Aim of the task = Filter the entries for the string "approach". Copy each line that has it.

Source texts of formatted documents:

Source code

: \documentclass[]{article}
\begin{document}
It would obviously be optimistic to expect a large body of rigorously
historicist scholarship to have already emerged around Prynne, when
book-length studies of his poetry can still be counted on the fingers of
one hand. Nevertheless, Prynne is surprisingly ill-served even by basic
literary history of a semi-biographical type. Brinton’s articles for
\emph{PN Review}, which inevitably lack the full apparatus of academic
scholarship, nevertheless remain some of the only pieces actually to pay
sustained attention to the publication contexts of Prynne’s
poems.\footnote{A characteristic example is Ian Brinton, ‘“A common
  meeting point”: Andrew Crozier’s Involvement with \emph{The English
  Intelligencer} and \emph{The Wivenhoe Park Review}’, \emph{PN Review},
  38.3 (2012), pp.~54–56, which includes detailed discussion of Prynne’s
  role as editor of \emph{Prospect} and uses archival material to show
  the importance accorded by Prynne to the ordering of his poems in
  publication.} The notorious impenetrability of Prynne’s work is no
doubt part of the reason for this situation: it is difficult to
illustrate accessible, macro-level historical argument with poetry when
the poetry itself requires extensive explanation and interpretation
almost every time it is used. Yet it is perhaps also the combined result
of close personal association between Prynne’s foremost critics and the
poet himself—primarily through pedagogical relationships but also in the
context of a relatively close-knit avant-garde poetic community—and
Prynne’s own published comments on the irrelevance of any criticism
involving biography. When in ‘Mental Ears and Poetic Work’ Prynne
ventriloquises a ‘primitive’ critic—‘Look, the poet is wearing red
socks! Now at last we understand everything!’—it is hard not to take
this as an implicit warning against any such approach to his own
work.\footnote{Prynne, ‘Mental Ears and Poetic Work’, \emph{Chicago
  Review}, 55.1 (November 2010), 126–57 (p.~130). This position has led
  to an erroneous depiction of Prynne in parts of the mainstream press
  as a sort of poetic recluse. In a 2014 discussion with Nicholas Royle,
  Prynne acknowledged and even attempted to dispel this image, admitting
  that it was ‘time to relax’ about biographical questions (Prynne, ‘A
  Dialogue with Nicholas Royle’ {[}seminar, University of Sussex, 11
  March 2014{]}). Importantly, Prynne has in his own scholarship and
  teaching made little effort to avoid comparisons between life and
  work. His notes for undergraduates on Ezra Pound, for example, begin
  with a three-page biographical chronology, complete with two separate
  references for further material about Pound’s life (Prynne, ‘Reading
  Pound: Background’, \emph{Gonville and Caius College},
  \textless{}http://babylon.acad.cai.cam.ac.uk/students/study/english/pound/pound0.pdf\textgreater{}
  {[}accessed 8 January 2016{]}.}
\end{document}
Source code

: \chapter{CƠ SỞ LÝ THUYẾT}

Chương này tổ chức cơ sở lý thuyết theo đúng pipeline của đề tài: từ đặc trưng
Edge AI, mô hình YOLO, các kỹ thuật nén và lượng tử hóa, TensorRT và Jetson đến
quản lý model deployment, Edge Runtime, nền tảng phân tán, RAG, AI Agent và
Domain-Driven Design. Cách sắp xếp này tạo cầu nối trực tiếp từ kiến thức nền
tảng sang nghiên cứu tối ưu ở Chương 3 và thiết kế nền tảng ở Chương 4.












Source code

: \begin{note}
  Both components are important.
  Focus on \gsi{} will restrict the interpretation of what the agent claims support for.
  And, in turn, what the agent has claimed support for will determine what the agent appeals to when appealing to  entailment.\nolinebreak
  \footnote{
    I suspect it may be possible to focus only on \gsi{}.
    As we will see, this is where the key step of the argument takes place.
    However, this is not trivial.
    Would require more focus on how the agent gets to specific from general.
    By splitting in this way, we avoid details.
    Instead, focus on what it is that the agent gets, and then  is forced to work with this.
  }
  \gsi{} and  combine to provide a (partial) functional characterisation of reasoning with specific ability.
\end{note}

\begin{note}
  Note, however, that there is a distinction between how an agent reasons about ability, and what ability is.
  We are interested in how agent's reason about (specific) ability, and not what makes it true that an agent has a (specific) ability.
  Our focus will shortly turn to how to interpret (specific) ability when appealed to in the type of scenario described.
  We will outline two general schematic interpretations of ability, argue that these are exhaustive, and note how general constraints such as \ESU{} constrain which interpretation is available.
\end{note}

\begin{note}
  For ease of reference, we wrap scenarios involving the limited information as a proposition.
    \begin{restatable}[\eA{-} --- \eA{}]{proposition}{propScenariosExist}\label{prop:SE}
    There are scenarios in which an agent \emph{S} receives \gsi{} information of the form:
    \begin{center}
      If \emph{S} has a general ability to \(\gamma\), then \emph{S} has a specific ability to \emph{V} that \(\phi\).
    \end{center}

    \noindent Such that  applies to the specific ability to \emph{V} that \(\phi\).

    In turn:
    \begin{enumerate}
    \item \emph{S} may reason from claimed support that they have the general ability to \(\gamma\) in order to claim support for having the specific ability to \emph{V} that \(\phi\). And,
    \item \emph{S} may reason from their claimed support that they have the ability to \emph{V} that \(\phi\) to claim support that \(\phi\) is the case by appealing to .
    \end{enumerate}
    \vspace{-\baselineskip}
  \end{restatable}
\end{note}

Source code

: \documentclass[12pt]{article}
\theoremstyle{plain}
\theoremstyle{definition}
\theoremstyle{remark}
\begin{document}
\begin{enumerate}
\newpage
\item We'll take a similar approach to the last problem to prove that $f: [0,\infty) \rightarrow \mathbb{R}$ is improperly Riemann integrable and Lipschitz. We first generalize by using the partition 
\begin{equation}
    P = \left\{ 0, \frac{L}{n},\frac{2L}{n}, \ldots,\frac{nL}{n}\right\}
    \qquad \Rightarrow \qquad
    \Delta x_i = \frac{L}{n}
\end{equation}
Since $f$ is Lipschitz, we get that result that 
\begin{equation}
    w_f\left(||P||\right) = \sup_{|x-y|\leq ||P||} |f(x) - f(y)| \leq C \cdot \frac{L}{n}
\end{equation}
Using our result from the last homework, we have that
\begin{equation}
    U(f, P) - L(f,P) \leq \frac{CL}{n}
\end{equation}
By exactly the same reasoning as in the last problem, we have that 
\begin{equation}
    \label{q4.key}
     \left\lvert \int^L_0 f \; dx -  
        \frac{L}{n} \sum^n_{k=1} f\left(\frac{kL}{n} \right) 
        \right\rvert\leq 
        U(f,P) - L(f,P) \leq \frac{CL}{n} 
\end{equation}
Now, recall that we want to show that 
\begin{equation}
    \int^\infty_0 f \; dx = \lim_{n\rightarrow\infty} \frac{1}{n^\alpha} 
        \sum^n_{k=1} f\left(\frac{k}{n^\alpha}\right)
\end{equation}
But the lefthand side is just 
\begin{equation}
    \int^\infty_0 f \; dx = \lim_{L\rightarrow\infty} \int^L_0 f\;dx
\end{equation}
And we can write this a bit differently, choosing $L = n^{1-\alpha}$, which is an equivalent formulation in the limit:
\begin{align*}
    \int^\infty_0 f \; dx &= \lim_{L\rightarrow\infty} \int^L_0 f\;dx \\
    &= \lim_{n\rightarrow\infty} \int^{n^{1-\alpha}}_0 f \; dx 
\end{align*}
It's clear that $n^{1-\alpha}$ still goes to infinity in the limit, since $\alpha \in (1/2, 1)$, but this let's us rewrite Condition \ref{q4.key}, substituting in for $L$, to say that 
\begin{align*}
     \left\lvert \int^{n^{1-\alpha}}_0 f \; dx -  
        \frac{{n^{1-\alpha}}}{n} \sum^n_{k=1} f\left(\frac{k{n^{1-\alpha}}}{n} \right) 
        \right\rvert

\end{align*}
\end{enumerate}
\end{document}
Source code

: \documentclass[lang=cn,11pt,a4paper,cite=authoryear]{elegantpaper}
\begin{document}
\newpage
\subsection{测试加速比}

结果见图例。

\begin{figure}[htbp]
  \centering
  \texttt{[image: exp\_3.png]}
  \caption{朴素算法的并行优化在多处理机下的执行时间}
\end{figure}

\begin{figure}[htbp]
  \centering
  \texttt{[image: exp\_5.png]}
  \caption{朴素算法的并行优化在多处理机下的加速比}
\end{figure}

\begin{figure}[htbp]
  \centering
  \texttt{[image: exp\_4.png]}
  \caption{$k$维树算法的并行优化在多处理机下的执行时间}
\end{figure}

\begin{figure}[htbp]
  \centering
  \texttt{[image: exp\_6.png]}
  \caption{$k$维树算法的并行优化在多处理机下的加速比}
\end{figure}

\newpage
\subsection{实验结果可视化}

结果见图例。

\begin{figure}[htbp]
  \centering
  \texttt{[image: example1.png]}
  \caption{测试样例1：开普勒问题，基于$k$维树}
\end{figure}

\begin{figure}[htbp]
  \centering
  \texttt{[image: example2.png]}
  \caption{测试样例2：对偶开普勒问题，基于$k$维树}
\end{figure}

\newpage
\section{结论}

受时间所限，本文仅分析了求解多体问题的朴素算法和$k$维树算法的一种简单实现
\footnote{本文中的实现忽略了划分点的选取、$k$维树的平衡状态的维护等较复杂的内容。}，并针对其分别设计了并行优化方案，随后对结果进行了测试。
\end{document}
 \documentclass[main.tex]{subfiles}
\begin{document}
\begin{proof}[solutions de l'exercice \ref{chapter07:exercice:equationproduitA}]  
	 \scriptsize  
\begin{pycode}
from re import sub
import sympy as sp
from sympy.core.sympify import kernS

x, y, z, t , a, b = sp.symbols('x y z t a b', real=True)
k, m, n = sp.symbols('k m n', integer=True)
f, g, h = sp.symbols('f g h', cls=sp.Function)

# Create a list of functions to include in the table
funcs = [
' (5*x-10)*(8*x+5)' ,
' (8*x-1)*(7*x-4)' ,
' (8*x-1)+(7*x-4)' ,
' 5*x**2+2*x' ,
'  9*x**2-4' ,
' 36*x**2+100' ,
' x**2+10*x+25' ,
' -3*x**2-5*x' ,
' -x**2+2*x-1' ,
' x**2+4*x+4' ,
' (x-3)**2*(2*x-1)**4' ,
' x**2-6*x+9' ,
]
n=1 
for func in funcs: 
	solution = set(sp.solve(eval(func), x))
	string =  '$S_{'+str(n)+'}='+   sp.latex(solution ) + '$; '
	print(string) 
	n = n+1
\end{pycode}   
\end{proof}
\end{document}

Answer to this problem =
this as an implicit warning against any such approach to his own
\item We'll take a similar approach to the last problem to prove that $f: [0,\infty) \rightarrow \mathbb{R}$ is improperly Riemann integrable and Lipschitz. We first generalize by using the partition 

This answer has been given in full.